4. Kapoor S, Tiwari A, Kapoor S (2008) Primary tumors and tumorous lesions of clavicle. International Orthopaedics 32(6): 829–834.
5. Liu C, Xi Y, Li M, Jiao Q, Zhang H, et al. (2017) Dedifferentiated chondrosarcoma: Radiological features, prognostic factors and survival statistics in 23 patients. Plosone 12(3): e0173665.
6. Wood VE (1986) The results of total claviculectomy. Clin Orthop Relat Res 207: 186–190.
7. Li Z, Ye Z, Zhang M (2012) Functional and oncological outcomes after total claviculectomy for primary malignancy. Acta Orthop Belg 78(2): 170-174.
8. Widhe B, Bauer HC (2011) Diagnostic difficulties and delays with chest wall chondrosarcoma: A Swedish population based Scandinavian Sarcoma Group study of 106 patients. Acta Oncol 50(3): 435-440.
9. Efremidou E, Oikonomou AI, Pavlidou E (2013) Juxtacortical clavicular chondrosarcoma: Diagnostic Dilemmas: case Report and Review of Literature. Clin Med Insights Oncol 7: 13-19.

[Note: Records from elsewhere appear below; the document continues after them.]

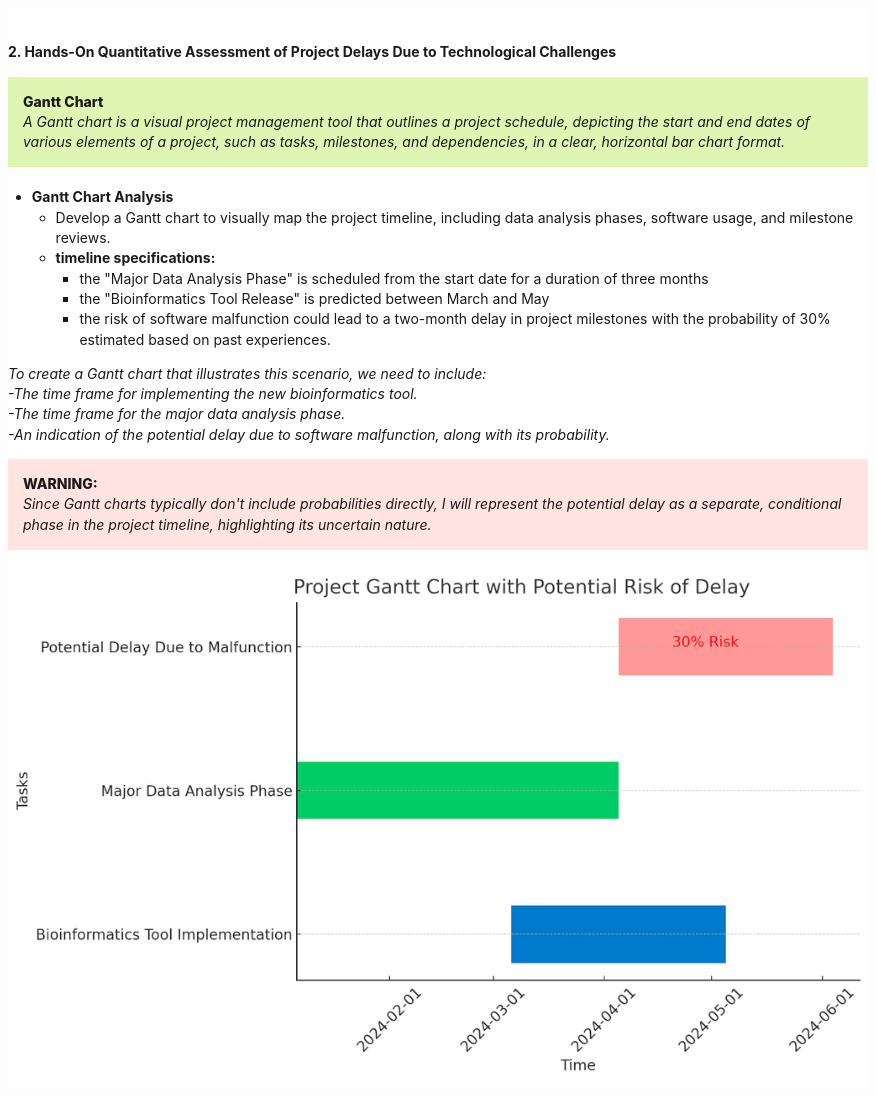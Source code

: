 <br>

**2. Hands-On Quantitative Assessment of Project Delays Due to Technological Challenges**

<div style="background: #dff5b3; padding: 15px; margin-bottom: 20px;">
<span style="font-weight:800;">Gantt Chart</span>
<br><span style="font-style:italic;">A Gantt chart is a visual project management tool that outlines a project schedule, depicting the start and end dates of various elements of a project, such as tasks, milestones, and dependencies, in a clear, horizontal bar chart format.</span>
</div>

* **Gantt Chart Analysis**
  * Develop a Gantt chart to visually map the project timeline, including data analysis phases, software usage, and milestone reviews.
  * **timeline specifications:**
    * the "Major Data Analysis Phase" is scheduled from the start date for a duration of three months
    * the "Bioinformatics Tool Release" is predicted between March and May
    * the risk of software malfunction could lead to a two-month delay in project milestones with the probability of 30% estimated based on past experiences.


*To create a Gantt chart that illustrates this scenario, we need to include:* <br>
*-The time frame for implementing the new bioinformatics tool.* <br>
*-The time frame for the major data analysis phase.* <br>
*-An indication of the potential delay due to software malfunction, along with its probability.*

<div style="background: mistyrose; padding: 15px; margin-bottom: 20px;">
<span style="font-weight:800;">WARNING:</span>
<br><span style="font-style:italic;">Since Gantt charts typically don't include probabilities directly, I will represent the potential delay as a separate, conditional phase in the project timeline, highlighting its uncertain nature.</span>
</div>

![Gantt Chart](../assets/images/01-project_gantt_chart.png)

10. Malawer M, Wittig J (2001) Overview of resections around the shoulder girdle: anatomy, surgical considerations, and classification. Musculoskeletal cancer surgery. Treatment of sarcoma and allied diseases. Kluwer Academic, Dordrecht, pp. 179–202.
11. Puri A, Shah M, Agarwal M, Jambhekar N, Basappa P (2009) Chondrosarcoma of bone: Does the size of the tumor, the presence of a pathologic fracture, or prior intervention have an impact on local control and survival? J Cancer Res Ther 5: 14-19.